*** Opening Entries provided ***
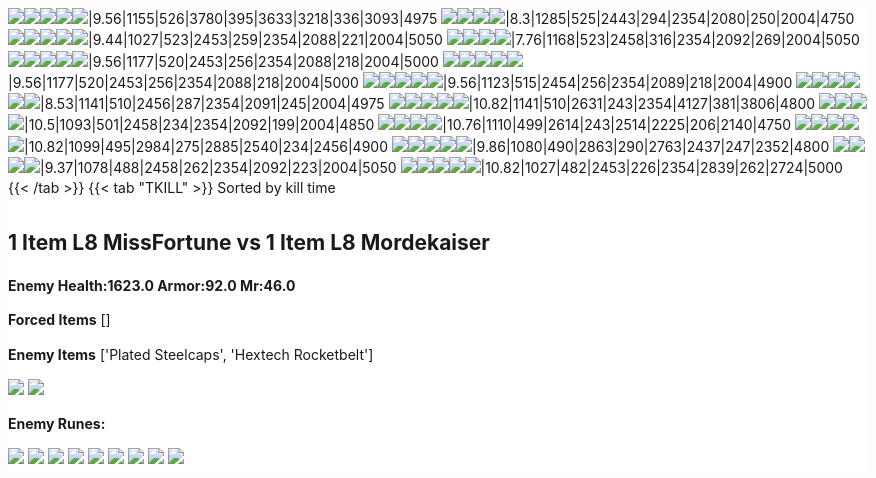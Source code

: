 ![](/item/6673.png)![](/item/1001.png)![](/item/1055.png)![](/item/1037.png)![](/item/1036.png)|9.56|1155|526|3780|395|3633|3218|336|3093|4975
![](/item/6691.png)![](/item/1001.png)![](/item/1053.png)![](/item/1055.png)|8.3|1285|525|2443|294|2354|2080|250|2004|4750
![](/item/3094.png)![](/item/1053.png)![](/item/1055.png)![](/item/1036.png)![](/item/1036.png)|9.44|1027|523|2453|259|2354|2088|221|2004|5050
![](/item/6675.png)![](/item/1001.png)![](/item/1053.png)![](/item/1055.png)|7.76|1168|523|2458|316|2354|2092|269|2004|5050
![](/item/6693.png)![](/item/1001.png)![](/item/1053.png)![](/item/1055.png)![](/item/1036.png)|9.56|1177|520|2453|256|2354|2088|218|2004|5000
![](/item/6696.png)![](/item/1001.png)![](/item/1053.png)![](/item/1055.png)![](/item/1036.png)|9.56|1177|520|2453|256|2354|2088|218|2004|5000
![](/item/3508.png)![](/item/1001.png)![](/item/1053.png)![](/item/1055.png)![](/item/1036.png)|9.56|1123|515|2454|256|2354|2089|218|2004|4900
![](/item/3006.png)![](/item/1053.png)![](/item/1055.png)![](/item/1038.png)![](/item/1037.png)![](/item/1036.png)|8.53|1141|510|2456|287|2354|2091|245|2004|4975
![](/item/3156.png)![](/item/1001.png)![](/item/1053.png)![](/item/1055.png)![](/item/1036.png)|10.82|1141|510|2631|243|2354|4127|381|3806|4800
![](/item/6694.png)![](/item/1001.png)![](/item/1053.png)![](/item/1055.png)|10.5|1093|501|2458|234|2354|2092|199|2004|4850
![](/item/6692.png)![](/item/1001.png)![](/item/1053.png)![](/item/1055.png)|10.76|1110|499|2614|243|2514|2225|206|2140|4750
![](/item/3814.png)![](/item/1001.png)![](/item/1053.png)![](/item/1055.png)![](/item/1036.png)|10.82|1099|495|2984|275|2885|2540|234|2456|4900
![](/item/6609.png)![](/item/1001.png)![](/item/1053.png)![](/item/1055.png)![](/item/1036.png)|9.86|1080|490|2863|290|2763|2437|247|2352|4800
![](/item/6695.png)![](/item/1053.png)![](/item/1055.png)![](/item/3006.png)|9.37|1078|488|2458|262|2354|2092|223|2004|5050
![](/item/3139.png)![](/item/1001.png)![](/item/1053.png)![](/item/1055.png)![](/item/1036.png)|10.82|1027|482|2453|226|2354|2839|262|2724|5000
{{< /tab >}}
{{< tab "TKILL" >}}
Sorted by kill time
## 1 Item L8 MissFortune vs 1 Item L8 Mordekaiser

**Enemy Health:1623.0 Armor:92.0 Mr:46.0**


**Forced Items** []








**Enemy Items** ['Plated Steelcaps', 'Hextech Rocketbelt']





![](/item/3047.png)
![](/item/3152.png)



**Enemy Runes:**





![](/Styles/Precision/Conqueror/Conqueror.png)
![](/Styles/Precision/Triumph.png)
![](/Styles/Precision/LegendTenacity/LegendTenacity.png)
![](/Styles/Sorcery/LastStand/LastStand.png)
![](/Styles/Resolve/Conditioning/Conditioning.png)
![](/Styles/Resolve/Revitalize/Revitalize.png)
![](/StatMods/StatModsAdaptiveForceIcon.png)
![](/StatMods/StatModsAdaptiveForceIcon.png)
![](/StatMods/StatModsArmorIcon.png)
*** Closing Entries provided ***
## Brief
Without including the pictures, return each record above exactly as it stands.

## Exercise answer
Source code

: ![](/item/6673.png)![](/item/1001.png)![](/item/1055.png)![](/item/1037.png)![](/item/1036.png)|9.56|1155|526|3780|395|3633|3218|336|3093|4975
![](/item/6691.png)![](/item/1001.png)![](/item/1053.png)![](/item/1055.png)|8.3|1285|525|2443|294|2354|2080|250|2004|4750
![](/item/3094.png)![](/item/1053.png)![](/item/1055.png)![](/item/1036.png)![](/item/1036.png)|9.44|1027|523|2453|259|2354|2088|221|2004|5050
![](/item/6675.png)![](/item/1001.png)![](/item/1053.png)![](/item/1055.png)|7.76|1168|523|2458|316|2354|2092|269|2004|5050
![](/item/6693.png)![](/item/1001.png)![](/item/1053.png)![](/item/1055.png)![](/item/1036.png)|9.56|1177|520|2453|256|2354|2088|218|2004|5000
![](/item/6696.png)![](/item/1001.png)![](/item/1053.png)![](/item/1055.png)![](/item/1036.png)|9.56|1177|520|2453|256|2354|2088|218|2004|5000
![](/item/3508.png)![](/item/1001.png)![](/item/1053.png)![](/item/1055.png)![](/item/1036.png)|9.56|1123|515|2454|256|2354|2089|218|2004|4900
![](/item/3006.png)![](/item/1053.png)![](/item/1055.png)![](/item/1038.png)![](/item/1037.png)![](/item/1036.png)|8.53|1141|510|2456|287|2354|2091|245|2004|4975
![](/item/3156.png)![](/item/1001.png)![](/item/1053.png)![](/item/1055.png)![](/item/1036.png)|10.82|1141|510|2631|243|2354|4127|381|3806|4800
![](/item/6694.png)![](/item/1001.png)![](/item/1053.png)![](/item/1055.png)|10.5|1093|501|2458|234|2354|2092|199|2004|4850
![](/item/6692.png)![](/item/1001.png)![](/item/1053.png)![](/item/1055.png)|10.76|1110|499|2614|243|2514|2225|206|2140|4750
![](/item/3814.png)![](/item/1001.png)![](/item/1053.png)![](/item/1055.png)![](/item/1036.png)|10.82|1099|495|2984|275|2885|2540|234|2456|4900
![](/item/6609.png)![](/item/1001.png)![](/item/1053.png)![](/item/1055.png)![](/item/1036.png)|9.86|1080|490|2863|290|2763|2437|247|2352|4800
![](/item/6695.png)![](/item/1053.png)![](/item/1055.png)![](/item/3006.png)|9.37|1078|488|2458|262|2354|2092|223|2004|5050
![](/item/3139.png)![](/item/1001.png)![](/item/1053.png)![](/item/1055.png)![](/item/1036.png)|10.82|1027|482|2453|226|2354|2839|262|2724|5000
{{< /tab >}}
{{< tab "TKILL" >}}
Sorted by kill time
## 1 Item L8 MissFortune vs 1 Item L8 Mordekaiser

**Enemy Health:1623.0 Armor:92.0 Mr:46.0**


**Forced Items** []








**Enemy Items** ['Plated Steelcaps', 'Hextech Rocketbelt']





![](/item/3047.png)
![](/item/3152.png)



**Enemy Runes:**





![](/Styles/Precision/Conqueror/Conqueror.png)
![](/Styles/Precision/Triumph.png)
![](/Styles/Precision/LegendTenacity/LegendTenacity.png)
![](/Styles/Sorcery/LastStand/LastStand.png)
![](/Styles/Resolve/Conditioning/Conditioning.png)
![](/Styles/Resolve/Revitalize/Revitalize.png)
![](/StatMods/StatModsAdaptiveForceIcon.png)
![](/StatMods/StatModsAdaptiveForceIcon.png)
![](/StatMods/StatModsArmorIcon.png)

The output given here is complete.